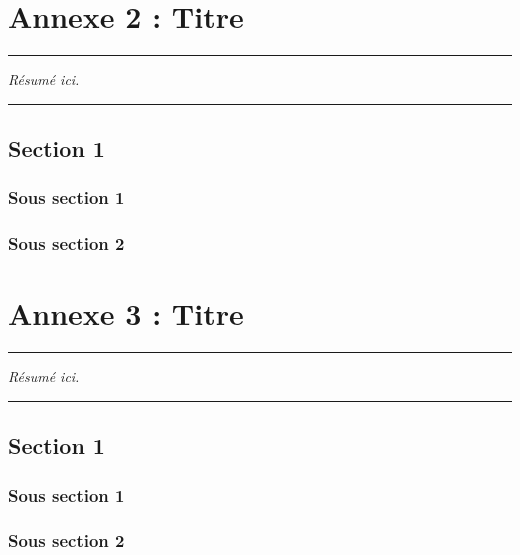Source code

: \FloatBarrier
\chapter{Annexe 2 : Titre}
\label{Ann:2}


\begin{center}
	\rule{0.7\linewidth}{.5pt}
	\begin{minipage}{0.7\linewidth}
		\smallskip
		
		\textit{Résumé ici.
		}
		
	\end{minipage}
	\smallskip
	\rule{0.7\linewidth}{.5pt}
\end{center}

\minitoc
\newpage


\section{Section 1}
\subsection{Sous section 1}
\blindtext
\subsection{Sous section 2}
\blindtext



\FloatBarrier
\chapter{Annexe 3 : Titre}
\label{Ann:3}


\begin{center}
	\rule{0.7\linewidth}{.5pt}
	\begin{minipage}{0.7\linewidth}
		\smallskip
		
		\textit{Résumé ici.
		}
		
	\end{minipage}
	\smallskip
	\rule{0.7\linewidth}{.5pt}
\end{center}

\minitoc
\newpage

\section{Section 1}
\subsection{Sous section 1}
\blindtext
\subsection{Sous section 2}
\blindtext



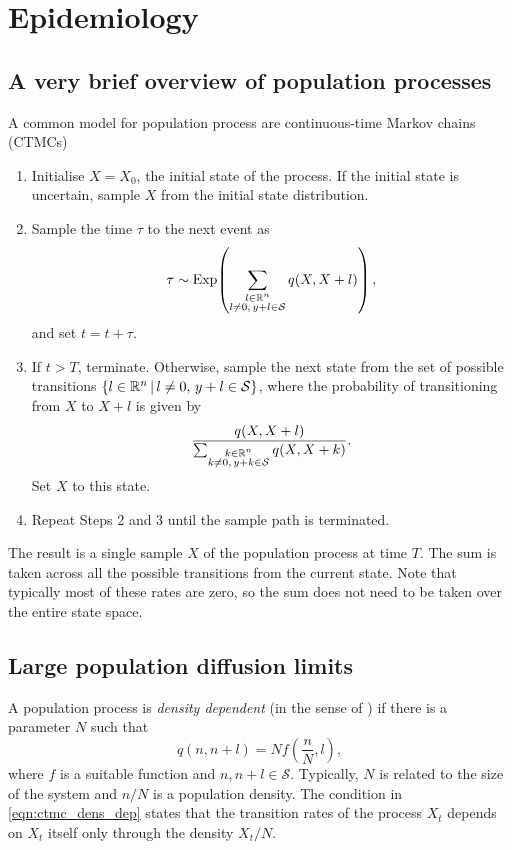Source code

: \section{Epidemiology}


\subsection{A very brief overview of population processes}


A common model for population process are continuous-time Markov chains (CTMCs)

\begin{enumerate}
	\item Initialise \(X = X_0\), the initial state of the process.
	      If the initial state is uncertain, sample \(X\) from the initial state distribution.

	\item Sample the time \(\tau\) to the next event as
	      \[
		      \tau \sim\mathrm{Exp}\!\left(\sum_{\substack{l \in \mathbb{R}^n \\ l \neq 0,\, y + l \in \mathcal{S}}}{q\!\left(X, X + l\right)}\right),
	      \]
	      and set \(t = t + \tau\).

	\item If \(t > T\), terminate.
	      Otherwise, sample the next state from the set of possible transitions \(\left\{l \in \mathbb{R}^n\,\middle|\,l \neq 0,\, y + l \in \mathcal{S}\right\}\), where the probability of transitioning from \(X\) to \(X + l\) is given by
	      \[
		      \frac{q\!\left(X, X + l\right)}{\sum_{\substack{k \in \mathbb{R}^n \\ k \neq 0,\, y + k \in \mathcal{S}}}{q\!\left(X, X + k\right)}}.
	      \]
	      Set \(X\) to this state.

	\item Repeat Steps 2 and 3 until the sample path is terminated.

\end{enumerate}
The result is a single sample \(X\) of the population process at time \(T\).
The sum is taken across all the possible transitions from the current state.
Note that typically most of these rates are zero, so the sum does not need to be taken over the entire state space.

\subsection{Large population diffusion limits}

A population process is \emph{density dependent} (in the sense of \citet{Kurtz_1970_SolutionsOrdinaryDifferential}) if there is a parameter \(N\) such that
\begin{equation}
	q\!\left(n, n+l\right) = Nf\!\left(\frac{n}{N}, l\right),
	\label{eqn:ctmc_dens_dep}
\end{equation}
where \(f\) is a suitable function and \(n, n+l \in \mathcal{S}\).
Typically, \(N\) is related to the size of the system and \(n / N\) is a population density.
The condition in \cref{eqn:ctmc_dens_dep} states that the transition rates of the process \(X_t\) depends on \(X_t\) itself only through the density \(X_t / N\).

== == ==

> [Brief] Looking at the entries, count the lines where the word "label" appears, and state the count by itself.

> [Reply] 3